Segment Open

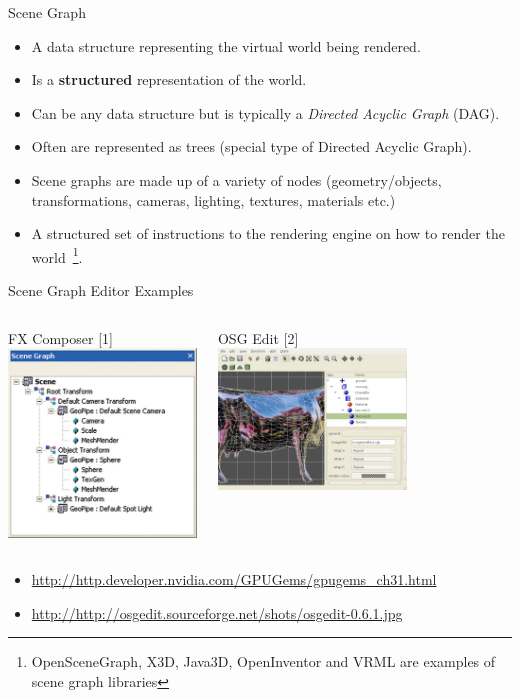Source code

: \documentclass[xcolor=dvipsnames,t]{beamer}
\begin{document}
\begin{frame}{Scene Graph}
\begin{itemize} 
\item A data structure representing the virtual world being rendered.
\item Is a \textbf{structured} representation of the world.
\item Can be any data structure but is typically a \emph{Directed Acyclic Graph} (DAG).
\item Often are represented as trees (special type of Directed Acyclic Graph). 
\item Scene graphs are made up of a variety of nodes (geometry/objects,
transformations, cameras, lighting, textures, materials etc.) 
\item A structured set of instructions to the rendering engine on how to render
the world~\footnote{OpenSceneGraph, X3D, Java3D, OpenInventor and VRML are examples
of scene graph libraries}. 
\end{itemize} 
\end{frame} 

\lstset{escapechar=@,style=json}
\begin{frame}{Scene Graph Editor Examples}
\begin{columns}[t] 
\begin{center} 
FX Composer [1] \\[0.1cm] 
\includegraphics[width=5cm]{scene-graph-fxcomposer} 
\end{center} 
\begin{center}  
OSG Edit [2] \\[0.1cm] 
\includegraphics[width=5cm]{scene-graph-osgedit} 
\end{center} 
\end{columns} 
\small
\begin{itemize} 
\item [1] \url{http://http.developer.nvidia.com/GPUGems/gpugems_ch31.html} 
\item [2] \url{http://http://osgedit.sourceforge.net/shots/osgedit-0.6.1.jpg} 
\end{itemize} 
\normalsize
\end{frame} 
\end{document}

Segment Closed

* **WORK TO BE COMPLETED**
Lines with "Acyclic" in the listing above: state how many there are, and nothing else.

* **WRITTEN REPLY**
2